● **Problem description**
Because only the text is wanted, repeat the records below exactly and omit the pictures.

● **Material for the task**
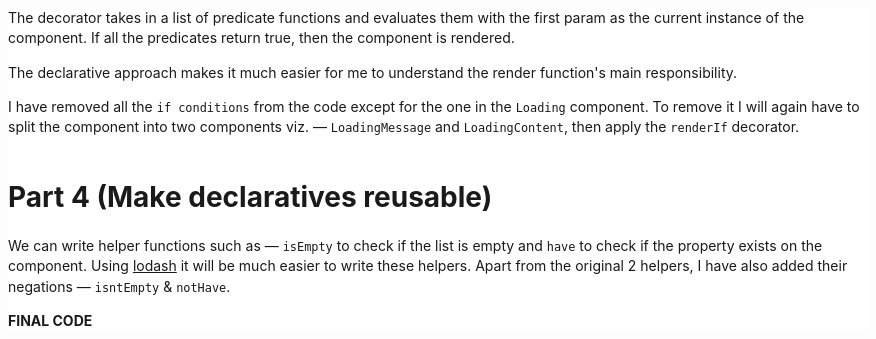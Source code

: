 The decorator takes in a list of predicate functions and evaluates them with the first param as the current instance of the component. If all the predicates return true, then the component is rendered.

<iframe width="100%" height="300" src="//jsfiddle.net/m5e40ywL/4/embedded/js,html,result/" allowfullscreen="allowfullscreen" frameborder="0"></iframe>

The declarative approach makes it much easier for me to understand the render function's main responsibility.

I have removed all the `if conditions` from the code except for the one in the `Loading` component. To remove it I will again have to split the component into two components viz. — `LoadingMessage` and `LoadingContent`, then apply the `renderIf` decorator.

<iframe width="100%" height="300" src="//jsfiddle.net/m5e40ywL/5/embedded/js,html,result/" allowfullscreen="allowfullscreen" frameborder="0"></iframe>

# Part 4 (Make declaratives reusable)

We can write helper functions such as — `isEmpty` to check if the list is empty and `have` to check if the property exists on the component. Using [lodash](lodash.com/docs) it will be much easier to write these helpers. Apart from the original 2 helpers, I have also added their negations — `isntEmpty` & `notHave`.

**FINAL CODE**

<iframe width="100%" height="300" src="//jsfiddle.net/m5e40ywL/9/embedded/js,html,result/" allowfullscreen="allowfullscreen" frameborder="0"></iframe>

● **Expected output**
Source code

: The decorator takes in a list of predicate functions and evaluates them with the first param as the current instance of the component. If all the predicates return true, then the component is rendered.

<iframe width="100%" height="300" src="//jsfiddle.net/m5e40ywL/4/embedded/js,html,result/" allowfullscreen="allowfullscreen" frameborder="0"></iframe>

The declarative approach makes it much easier for me to understand the render function's main responsibility.

I have removed all the `if conditions` from the code except for the one in the `Loading` component. To remove it I will again have to split the component into two components viz. — `LoadingMessage` and `LoadingContent`, then apply the `renderIf` decorator.

<iframe width="100%" height="300" src="//jsfiddle.net/m5e40ywL/5/embedded/js,html,result/" allowfullscreen="allowfullscreen" frameborder="0"></iframe>

# Part 4 (Make declaratives reusable)

We can write helper functions such as — `isEmpty` to check if the list is empty and `have` to check if the property exists on the component. Using [lodash](lodash.com/docs) it will be much easier to write these helpers. Apart from the original 2 helpers, I have also added their negations — `isntEmpty` & `notHave`.

**FINAL CODE**

<iframe width="100%" height="300" src="//jsfiddle.net/m5e40ywL/9/embedded/js,html,result/" allowfullscreen="allowfullscreen" frameborder="0"></iframe>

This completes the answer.